A grounded Christian beareth with the infirmities he seeth in others, and pitieth and helpeth them, and prayeth for them more than the weak, who are usually most censorious and addicted to the interest of their party and faction in the world, and make a bustle about opinions rather than solid godliness; but the grown Christian is most under the power of love and a heavenly mind, and so loveth God and his neighbour, is most sensible of his own frailty, hath a greater zeal for the welfare of his church and interest in the world, and seeth farther than others do.

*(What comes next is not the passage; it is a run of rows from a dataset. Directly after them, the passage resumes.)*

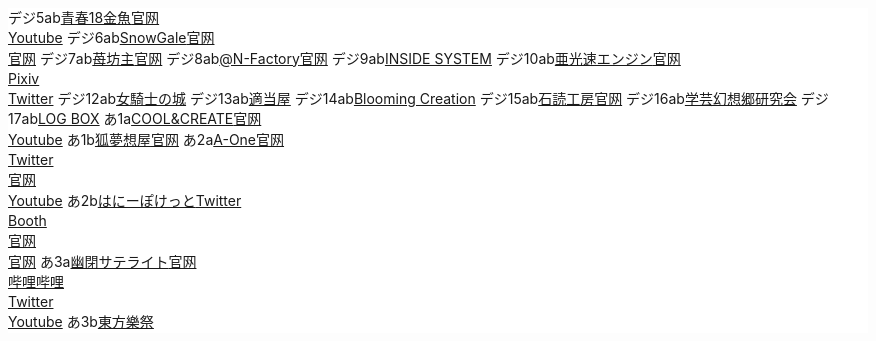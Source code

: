<tr><td id="青春18金魚">デジ5ab</td><td><a href="./青春18金魚.md" title="青春18金魚">青春18金魚</a></td><td><a rel="nofollow" class="external text" href="http://www.18kingyo.com/">官网</a><br><a rel="nofollow" class="external text" href="https://www.youtube.com/channel/UCW4Bh5hMcDJ_WLZrHArr6nw/">Youtube</a></td><td></td><td></td></tr>
<tr><td id="SnowGale">デジ6ab</td><td><a href="./SnowGale.md" title="SnowGale">SnowGale</a></td><td><a rel="nofollow" class="external text" href="http://snowgale.chips.jp/">官网</a><br><a rel="nofollow" class="external text" href="http://snowgale.blog.fc2.com/">官网</a></td><td></td><td></td></tr>
<tr><td id="苺坊主">デジ7ab</td><td><a href="./苺坊主.md" class="mw-redirect" title="苺坊主">苺坊主</a></td><td><a rel="nofollow" class="external text" href="http://www.gensoukyou.org/">官网</a></td><td></td><td></td></tr>
<tr><td id="@N-Factory">デジ8ab</td><td><a href="./@N-Factory.md" title="@N-Factory">@N-Factory</a></td><td><a rel="nofollow" class="external text" href="http://atn-factory.jp/">官网</a></td><td></td><td></td></tr>
<tr><td id="INSIDE_SYSTEM">デジ9ab</td><td><a href="/index.php?title=INSIDE_SYSTEM&amp;action=edit&amp;redlink=1" class="new" title="INSIDE SYSTEM（页面不存在）">INSIDE SYSTEM</a></td><td></td><td></td><td></td></tr>
<tr><td id="亜光速エンジン">デジ10ab</td><td><a href="./亜光速エンジン.md" title="亜光速エンジン">亜光速エンジン</a></td><td><a rel="nofollow" class="external text" href="http://www.akousoku.com/">官网</a><br><a rel="nofollow" class="external text" href="https://www.pixiv.net/member.php?id=19885537">Pixiv</a><br><a rel="nofollow" class="external text" href="https://twitter.com/azumi_haruhito">Twitter</a></td><td></td><td></td></tr>
<tr><td id="女騎士の城">デジ12ab</td><td><a href="/index.php?title=%E5%A5%B3%E9%A8%8E%E5%A3%AB%E3%81%AE%E5%9F%8E&amp;action=edit&amp;redlink=1" class="new" title="女騎士の城（页面不存在）">女騎士の城</a></td><td></td><td></td><td></td></tr>
<tr><td id="適当屋">デジ13ab</td><td><a href="/index.php?title=%E9%81%A9%E5%BD%93%E5%B1%8B&amp;action=edit&amp;redlink=1" class="new" title="適当屋（页面不存在）">適当屋</a></td><td></td><td></td><td></td></tr>
<tr><td id="Blooming_Creation">デジ14ab</td><td><a href="/index.php?title=Blooming_Creation&amp;action=edit&amp;redlink=1" class="new" title="Blooming Creation（页面不存在）">Blooming Creation</a></td><td></td><td></td><td></td></tr>
<tr><td id="石読工房">デジ15ab</td><td><a href="./石読工房.md" title="石読工房">石読工房</a></td><td><a rel="nofollow" class="external text" href="http://ishiyomi.main.jp/">官网</a></td><td></td><td></td></tr>
<tr><td id="学芸幻想郷研究会">デジ16ab</td><td><a href="/index.php?title=%E5%AD%A6%E8%8A%B8%E5%B9%BB%E6%83%B3%E9%83%B7%E7%A0%94%E7%A9%B6%E4%BC%9A&amp;action=edit&amp;redlink=1" class="new" title="学芸幻想郷研究会（页面不存在）">学芸幻想郷研究会</a></td><td></td><td></td><td></td></tr>
<tr><td id="LOG_BOX">デジ17ab</td><td><a href="/index.php?title=LOG_BOX&amp;action=edit&amp;redlink=1" class="new" title="LOG BOX（页面不存在）">LOG BOX</a></td><td></td><td></td><td></td></tr>
<tr><td id="COOL&amp;CREATE">あ1a</td><td><a href="./COOL&CREATE.md" title="COOL&amp;CREATE">COOL&amp;CREATE</a></td><td><a rel="nofollow" class="external text" href="http://cool-create.cc/">官网</a><br><a rel="nofollow" class="external text" href="https://www.youtube.com/channel/UClzpoRto1BJXaRGe9OkkGLQ">Youtube</a></td><td></td><td></td></tr>
<tr><td id="狐夢想屋">あ1b</td><td><a href="./狐夢想屋.md" class="mw-redirect" title="狐夢想屋">狐夢想屋</a></td><td><a rel="nofollow" class="external text" href="http://tsubu.ath.cx/~komso/">官网</a></td><td></td><td></td></tr>
<tr><td id="A-One">あ2a</td><td><a href="./A-One.md" title="A-One">A-One</a></td><td><a rel="nofollow" class="external text" href="http://a-one-records.com/">官网</a><br><a rel="nofollow" class="external text" href="https://twitter.com/a_one_jp">Twitter</a><br><a rel="nofollow" class="external text" href="http://a1-label.com/">官网</a><br><a rel="nofollow" class="external text" href="https://www.youtube.com/@A-One">Youtube</a></td><td></td><td></td></tr>
<tr><td id="はにーぽけっと">あ2b</td><td><a href="./はにーぽけっと.md" title="はにーぽけっと">はにーぽけっと</a></td><td><a rel="nofollow" class="external text" href="https://twitter.com/honeypocket82">Twitter</a><br><a rel="nofollow" class="external text" href="https://hanipoke-shop.booth.pm/">Booth</a><br><a rel="nofollow" class="external text" href="http://honeypocket82.web.fc2.com/">官网</a><br><a rel="nofollow" class="external text" href="http://hanipokeblog.blog22.fc2.com/">官网</a></td><td></td><td></td></tr>
<tr><td id="幽閉サテライト">あ3a</td><td><a href="./幽閉サテライト.md" class="mw-redirect" title="幽閉サテライト">幽閉サテライト</a></td><td><a rel="nofollow" class="external text" href="http://www.yuuhei-satellite.jp/">官网</a><br><a rel="nofollow" class="external text" href="https://space.bilibili.com/23052222">哔哩哔哩</a><br><a rel="nofollow" class="external text" href="https://twitter.com/Yuuka_st">Twitter</a><br><a rel="nofollow" class="external text" href="https://www.youtube.com/@yuuheitube2011">Youtube</a></td><td></td><td></td></tr>
<tr><td id="東方樂祭">あ3b</td><td><a href="./东方乐祭.md" title="东方乐祭" unred="">東方樂祭</a></td><td></td><td></td><td></td></tr>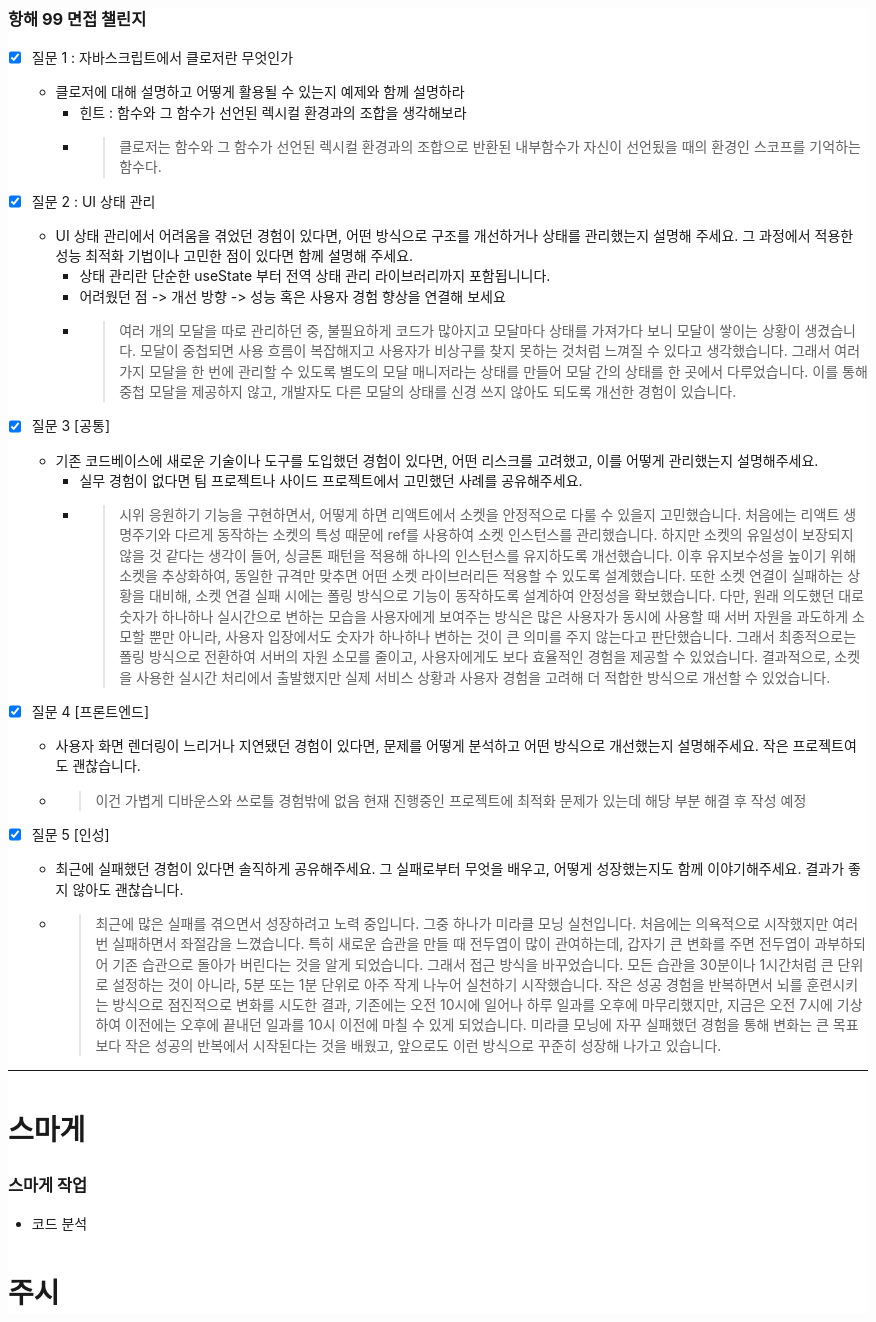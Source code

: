 
### 항해 99 면접 챌린지

-   [x] 질문 1 : 자바스크립트에서 클로저란 무엇인가
    -   클로저에 대해 설명하고 어떻게 활용될 수 있는지 예제와 함께 설명하라
        -   힌트 : 함수와 그 함수가 선언된 렉시컬 환경과의 조합을 생각해보라
        -   > 클로저는 함수와 그 함수가 선언된 렉시컬 환경과의 조합으로 반환된 내부함수가 자신이 선언됬을 때의 환경인 스코프를 기억하는 함수다.
-   [x] 질문 2 : UI 상태 관리

    -   UI 상태 관리에서 어려움을 겪었던 경험이 있다면, 어떤 방식으로 구조를 개선하거나 상태를 관리했는지 설명해 주세요. 그 과정에서 적용한 성능 최적화 기법이나 고민한 점이 있다면 함께 설명해 주세요.
        -   상태 관리란 단순한 useState 부터 전역 상태 관리 라이브러리까지 포함됩니니다.
        -   어려웠던 점 -> 개선 방향 -> 성능 혹은 사용자 경험 향상을 연결해 보세요
        -   > 여러 개의 모달을 따로 관리하던 중, 불필요하게 코드가 많아지고 모달마다 상태를 가져가다 보니 모달이 쌓이는 상황이 생겼습니다. 모달이 중첩되면 사용 흐름이 복잡해지고 사용자가 비상구를 찾지 못하는 것처럼 느껴질 수 있다고 생각했습니다. 그래서 여러 가지 모달을 한 번에 관리할 수 있도록 별도의 모달 매니저라는 상태를 만들어 모달 간의 상태를 한 곳에서 다루었습니다. 이를 통해 중첩 모달을 제공하지 않고, 개발자도 다른 모달의 상태를 신경 쓰지 않아도 되도록 개선한 경험이 있습니다.

-   [x] 질문 3 [공통]

    -   기존 코드베이스에 새로운 기술이나 도구를 도입했던 경험이 있다면, 어떤 리스크를 고려했고, 이를 어떻게 관리했는지 설명해주세요.
        -   실무 경험이 없다면 팀 프로젝트나 사이드 프로젝트에서 고민했던 사례를 공유해주세요.
        -   > 시위 응원하기 기능을 구현하면서, 어떻게 하면 리액트에서 소켓을 안정적으로 다룰 수 있을지 고민했습니다. 처음에는 리액트 생명주기와 다르게 동작하는 소켓의 특성 때문에 ref를 사용하여 소켓 인스턴스를 관리했습니다. 하지만 소켓의 유일성이 보장되지 않을 것 같다는 생각이 들어, 싱글톤 패턴을 적용해 하나의 인스턴스를 유지하도록 개선했습니다. 이후 유지보수성을 높이기 위해 소켓을 추상화하여, 동일한 규격만 맞추면 어떤 소켓 라이브러리든 적용할 수 있도록 설계했습니다. 또한 소켓 연결이 실패하는 상황을 대비해, 소켓 연결 실패 시에는 폴링 방식으로 기능이 동작하도록 설계하여 안정성을 확보했습니다. 다만, 원래 의도했던 대로 숫자가 하나하나 실시간으로 변하는 모습을 사용자에게 보여주는 방식은 많은 사용자가 동시에 사용할 때 서버 자원을 과도하게 소모할 뿐만 아니라, 사용자 입장에서도 숫자가 하나하나 변하는 것이 큰 의미를 주지 않는다고 판단했습니다. 그래서 최종적으로는 폴링 방식으로 전환하여 서버의 자원 소모를 줄이고, 사용자에게도 보다 효율적인 경험을 제공할 수 있었습니다. 결과적으로, 소켓을 사용한 실시간 처리에서 출발했지만 실제 서비스 상황과 사용자 경험을 고려해 더 적합한 방식으로 개선할 수 있었습니다.

-   [x] 질문 4 [프론트엔드]

    -   사용자 화면 렌더링이 느리거나 지연됐던 경험이 있다면, 문제를 어떻게 분석하고 어떤 방식으로 개선했는지 설명해주세요. 작은 프로젝트여도 괜찮습니다.
    -   > 이건 가볍게 디바운스와 쓰로틀 경험밖에 없음 현재 진행중인 프로젝트에 최적화 문제가 있는데 해당 부분 해결 후 작성 예정

-   [x] 질문 5 [인성]
    -   최근에 실패했던 경험이 있다면 솔직하게 공유해주세요. 그 실패로부터 무엇을 배우고, 어떻게 성장했는지도 함께 이야기해주세요. 결과가 좋지 않아도 괜찮습니다.
    -   > 최근에 많은 실패를 겪으면서 성장하려고 노력 중입니다. 그중 하나가 미라클 모닝 실천입니다. 처음에는 의욕적으로 시작했지만 여러 번 실패하면서 좌절감을 느꼈습니다. 특히 새로운 습관을 만들 때 전두엽이 많이 관여하는데, 갑자기 큰 변화를 주면 전두엽이 과부하되어 기존 습관으로 돌아가 버린다는 것을 알게 되었습니다. 그래서 접근 방식을 바꾸었습니다. 모든 습관을 30분이나 1시간처럼 큰 단위로 설정하는 것이 아니라, 5분 또는 1분 단위로 아주 작게 나누어 실천하기 시작했습니다. 작은 성공 경험을 반복하면서 뇌를 훈련시키는 방식으로 점진적으로 변화를 시도한 결과, 기존에는 오전 10시에 일어나 하루 일과를 오후에 마무리했지만, 지금은 오전 7시에 기상하여 이전에는 오후에 끝내던 일과를 10시 이전에 마칠 수 있게 되었습니다. 미라클 모닝에 자꾸 실패했던 경험을 통해 변화는 큰 목표보다 작은 성공의 반복에서 시작된다는 것을 배웠고, 앞으로도 이런 방식으로 꾸준히 성장해 나가고 있습니다.

---

# 스마게

### 스마게 작업

-   코드 분석

# 주시
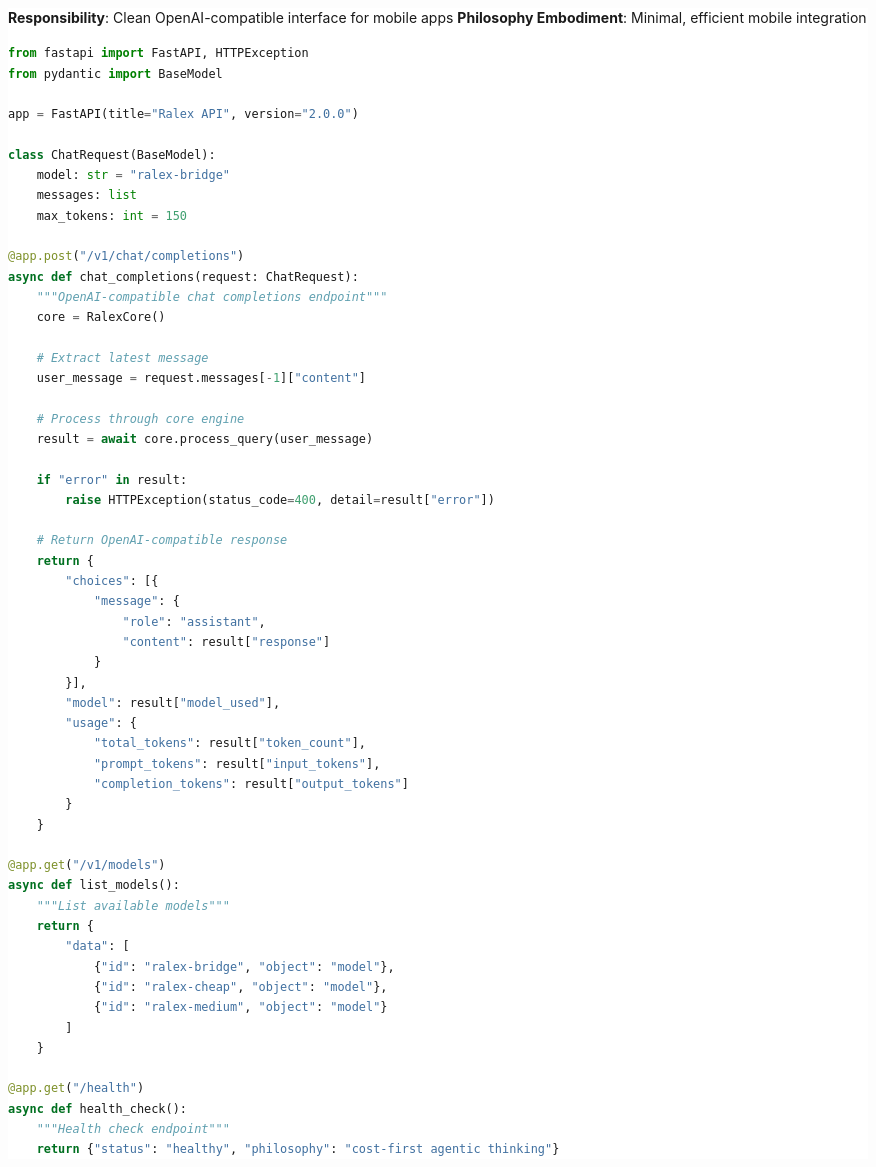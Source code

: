 **Responsibility**: Clean OpenAI-compatible interface for mobile apps
**Philosophy Embodiment**: Minimal, efficient mobile integration

```python
from fastapi import FastAPI, HTTPException
from pydantic import BaseModel

app = FastAPI(title="Ralex API", version="2.0.0")

class ChatRequest(BaseModel):
    model: str = "ralex-bridge"
    messages: list
    max_tokens: int = 150

@app.post("/v1/chat/completions")
async def chat_completions(request: ChatRequest):
    """OpenAI-compatible chat completions endpoint"""
    core = RalexCore()
    
    # Extract latest message
    user_message = request.messages[-1]["content"]
    
    # Process through core engine
    result = await core.process_query(user_message)
    
    if "error" in result:
        raise HTTPException(status_code=400, detail=result["error"])
    
    # Return OpenAI-compatible response
    return {
        "choices": [{
            "message": {
                "role": "assistant",
                "content": result["response"]
            }
        }],
        "model": result["model_used"],
        "usage": {
            "total_tokens": result["token_count"],
            "prompt_tokens": result["input_tokens"],
            "completion_tokens": result["output_tokens"]
        }
    }

@app.get("/v1/models")
async def list_models():
    """List available models"""
    return {
        "data": [
            {"id": "ralex-bridge", "object": "model"},
            {"id": "ralex-cheap", "object": "model"},
            {"id": "ralex-medium", "object": "model"}
        ]
    }

@app.get("/health")
async def health_check():
    """Health check endpoint"""
    return {"status": "healthy", "philosophy": "cost-first agentic thinking"}
```
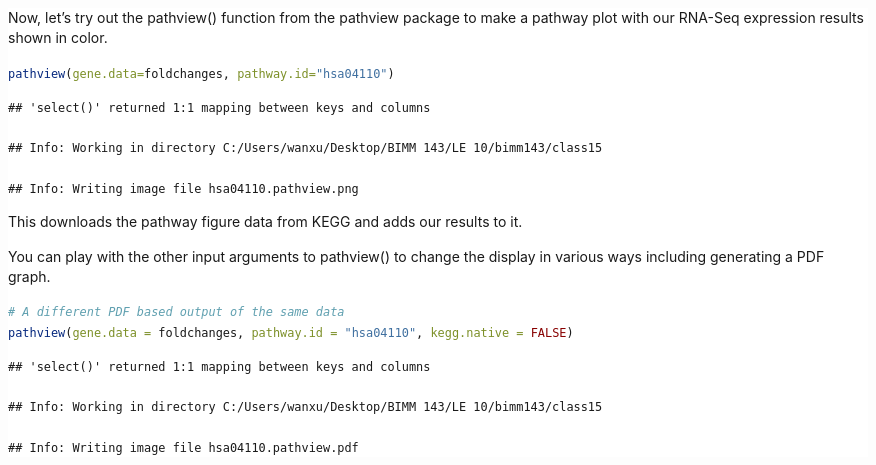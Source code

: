 Now, let’s try out the pathview() function from the pathview package to
make a pathway plot with our RNA-Seq expression results shown in color.

``` r
pathview(gene.data=foldchanges, pathway.id="hsa04110")
```

    ## 'select()' returned 1:1 mapping between keys and columns

    ## Info: Working in directory C:/Users/wanxu/Desktop/BIMM 143/LE 10/bimm143/class15

    ## Info: Writing image file hsa04110.pathview.png

This downloads the pathway figure data from KEGG and adds our results to
it.

You can play with the other input arguments to pathview() to change the
display in various ways including generating a PDF graph.

``` r
# A different PDF based output of the same data
pathview(gene.data = foldchanges, pathway.id = "hsa04110", kegg.native = FALSE)
```

    ## 'select()' returned 1:1 mapping between keys and columns

    ## Info: Working in directory C:/Users/wanxu/Desktop/BIMM 143/LE 10/bimm143/class15

    ## Info: Writing image file hsa04110.pathview.pdf
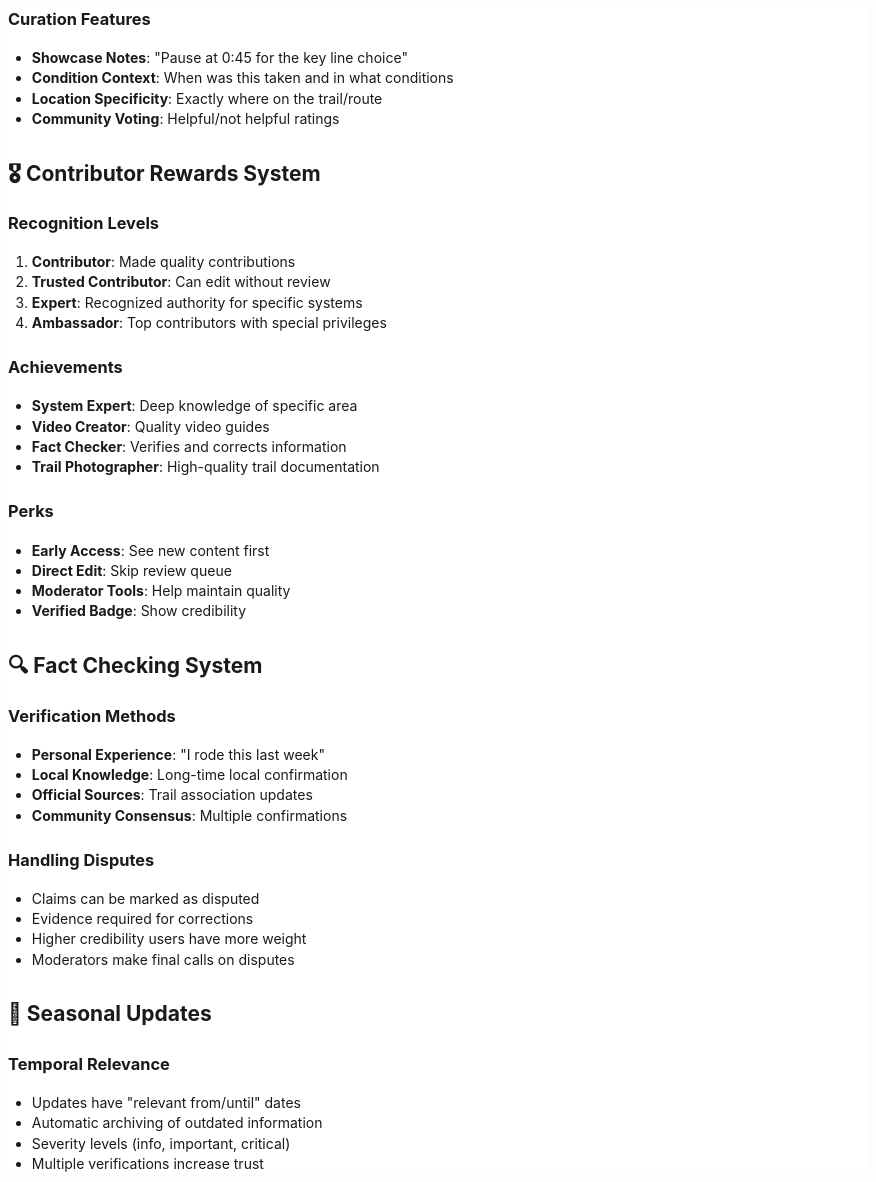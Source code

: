 ### Curation Features
- **Showcase Notes**: "Pause at 0:45 for the key line choice"
- **Condition Context**: When was this taken and in what conditions
- **Location Specificity**: Exactly where on the trail/route
- **Community Voting**: Helpful/not helpful ratings

## 🎖️ Contributor Rewards System

### Recognition Levels
1. **Contributor**: Made quality contributions
2. **Trusted Contributor**: Can edit without review
3. **Expert**: Recognized authority for specific systems
4. **Ambassador**: Top contributors with special privileges

### Achievements
- **System Expert**: Deep knowledge of specific area
- **Video Creator**: Quality video guides
- **Fact Checker**: Verifies and corrects information
- **Trail Photographer**: High-quality trail documentation

### Perks
- **Early Access**: See new content first
- **Direct Edit**: Skip review queue
- **Moderator Tools**: Help maintain quality
- **Verified Badge**: Show credibility

## 🔍 Fact Checking System

### Verification Methods
- **Personal Experience**: "I rode this last week"
- **Local Knowledge**: Long-time local confirmation
- **Official Sources**: Trail association updates
- **Community Consensus**: Multiple confirmations

### Handling Disputes
- Claims can be marked as disputed
- Evidence required for corrections
- Higher credibility users have more weight
- Moderators make final calls on disputes

## 📅 Seasonal Updates

### Temporal Relevance
- Updates have "relevant from/until" dates
- Automatic archiving of outdated information
- Severity levels (info, important, critical)
- Multiple verifications increase trust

As we must not on our part give offence or occasion the divisions, so we must not take offence when it is given by others; for charity, as it provoketh not, so it ‘is not easily provoked,’ 1 Cor. xiii. 5. So likewise if a rent be made by others, we must do what we can to heal it. If an angry brother call us bastard, yet let us own him as a brother and a child of the family: for ‘Blessed are the peacemakers,’ Mat. v. 9. The world censureth us for compliers and daubers, but God counteth us his genuine and true children.
 

Herald

Administrator
Staff member
Ruben, that portion should be required reading before a Christian participates in social media or message boards.

Sent fron my Galaxy S4 using Tapatalk
 

Alan D. Strange

Puritan Board Senior
Ruben:

Thanks, brother, so much for citing this. The importance of what Manton is communicating here can scarcely be overestimated. It is often that which is most needful to us committed to sound doctrine.

Peace,
Alan
 

py3ak

Unshaven and anonymous
Staff member
I'm glad the sermon and quotes are proving profitable. I know I need to hear these things more often myself. I have to add one additional excerpt, though if I keep it up I will soon have quoted the sermon in full:

This forbearance cannot in reason be expected from others to ourselves, if we be not ready to repay it to others. There is no man which hath not infirmities of his own which call for forbearance, James iii. 2. In the general, every man is obliged to do as he would be done unto, Mat. vii. 12. So in particular, he is reproved when he had his own debt forgiven him, yet took his fellow-servant by the throat and showed him no mercy, Mat. xviii. 28. We have all our failings and mistakes; usually God punisheth censures with censures, Mat. vii. 1, injuries with injuries. Paul, that stoned Stephen, was himself stoned at Lystra. So he punisheth separations with separations; they are endless, as circles in the water beget one another.

It's not very difficult to illustrate this point from history. And lest anyone should think that this really only applies to church officers, Manton spends some time in the sermon demonstrating that a private person may also cause divisions. Whether online, as Bill notes, or in the flesh, this is something relevant to all of us. My pastor pointed out yesterday that in 2 John we are required not to receive false teachers; but in 3 John Diotrephes is castigated for failing to receive the brethren. We cannot think that either extreme is acceptable.